All the data below should be printed again without a single difference.

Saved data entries
-.-.-

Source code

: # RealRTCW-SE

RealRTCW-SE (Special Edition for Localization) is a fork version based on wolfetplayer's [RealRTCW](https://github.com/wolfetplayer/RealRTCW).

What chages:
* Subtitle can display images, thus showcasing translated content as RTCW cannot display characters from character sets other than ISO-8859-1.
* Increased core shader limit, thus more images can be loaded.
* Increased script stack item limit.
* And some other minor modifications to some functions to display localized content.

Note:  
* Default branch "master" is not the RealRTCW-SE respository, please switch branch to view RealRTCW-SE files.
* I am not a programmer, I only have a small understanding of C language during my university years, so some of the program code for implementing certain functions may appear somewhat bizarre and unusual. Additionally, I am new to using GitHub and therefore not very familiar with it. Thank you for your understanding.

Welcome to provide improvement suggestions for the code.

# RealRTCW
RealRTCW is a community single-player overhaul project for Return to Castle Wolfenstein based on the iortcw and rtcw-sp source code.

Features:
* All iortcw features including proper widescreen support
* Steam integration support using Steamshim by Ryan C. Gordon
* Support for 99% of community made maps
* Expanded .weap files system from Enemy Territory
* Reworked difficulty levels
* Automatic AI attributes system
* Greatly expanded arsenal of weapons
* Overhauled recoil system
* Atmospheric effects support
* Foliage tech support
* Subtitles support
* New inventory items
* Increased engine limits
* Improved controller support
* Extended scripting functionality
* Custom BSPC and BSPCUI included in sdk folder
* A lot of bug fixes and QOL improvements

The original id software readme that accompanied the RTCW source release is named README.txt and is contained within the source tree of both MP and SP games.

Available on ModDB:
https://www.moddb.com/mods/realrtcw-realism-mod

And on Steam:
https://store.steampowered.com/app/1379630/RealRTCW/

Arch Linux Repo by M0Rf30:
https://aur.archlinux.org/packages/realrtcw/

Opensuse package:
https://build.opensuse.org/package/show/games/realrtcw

-.-.-

• _Result for this exercise_:
Source code

: # RealRTCW-SE

RealRTCW-SE (Special Edition for Localization) is a fork version based on wolfetplayer's [RealRTCW](https://github.com/wolfetplayer/RealRTCW).

What chages:
* Subtitle can display images, thus showcasing translated content as RTCW cannot display characters from character sets other than ISO-8859-1.
* Increased core shader limit, thus more images can be loaded.
* Increased script stack item limit.
* And some other minor modifications to some functions to display localized content.

Note:  
* Default branch "master" is not the RealRTCW-SE respository, please switch branch to view RealRTCW-SE files.
* I am not a programmer, I only have a small understanding of C language during my university years, so some of the program code for implementing certain functions may appear somewhat bizarre and unusual. Additionally, I am new to using GitHub and therefore not very familiar with it. Thank you for your understanding.

Welcome to provide improvement suggestions for the code.

# RealRTCW
RealRTCW is a community single-player overhaul project for Return to Castle Wolfenstein based on the iortcw and rtcw-sp source code.

Features:
* All iortcw features including proper widescreen support
* Steam integration support using Steamshim by Ryan C. Gordon
* Support for 99% of community made maps
* Expanded .weap files system from Enemy Territory
* Reworked difficulty levels
* Automatic AI attributes system
* Greatly expanded arsenal of weapons
* Overhauled recoil system
* Atmospheric effects support
* Foliage tech support
* Subtitles support
* New inventory items
* Increased engine limits
* Improved controller support
* Extended scripting functionality
* Custom BSPC and BSPCUI included in sdk folder
* A lot of bug fixes and QOL improvements

The original id software readme that accompanied the RTCW source release is named README.txt and is contained within the source tree of both MP and SP games.

Available on ModDB:
https://www.moddb.com/mods/realrtcw-realism-mod

And on Steam:
https://store.steampowered.com/app/1379630/RealRTCW/

Arch Linux Repo by M0Rf30:
https://aur.archlinux.org/packages/realrtcw/

Opensuse package:
https://build.opensuse.org/package/show/games/realrtcw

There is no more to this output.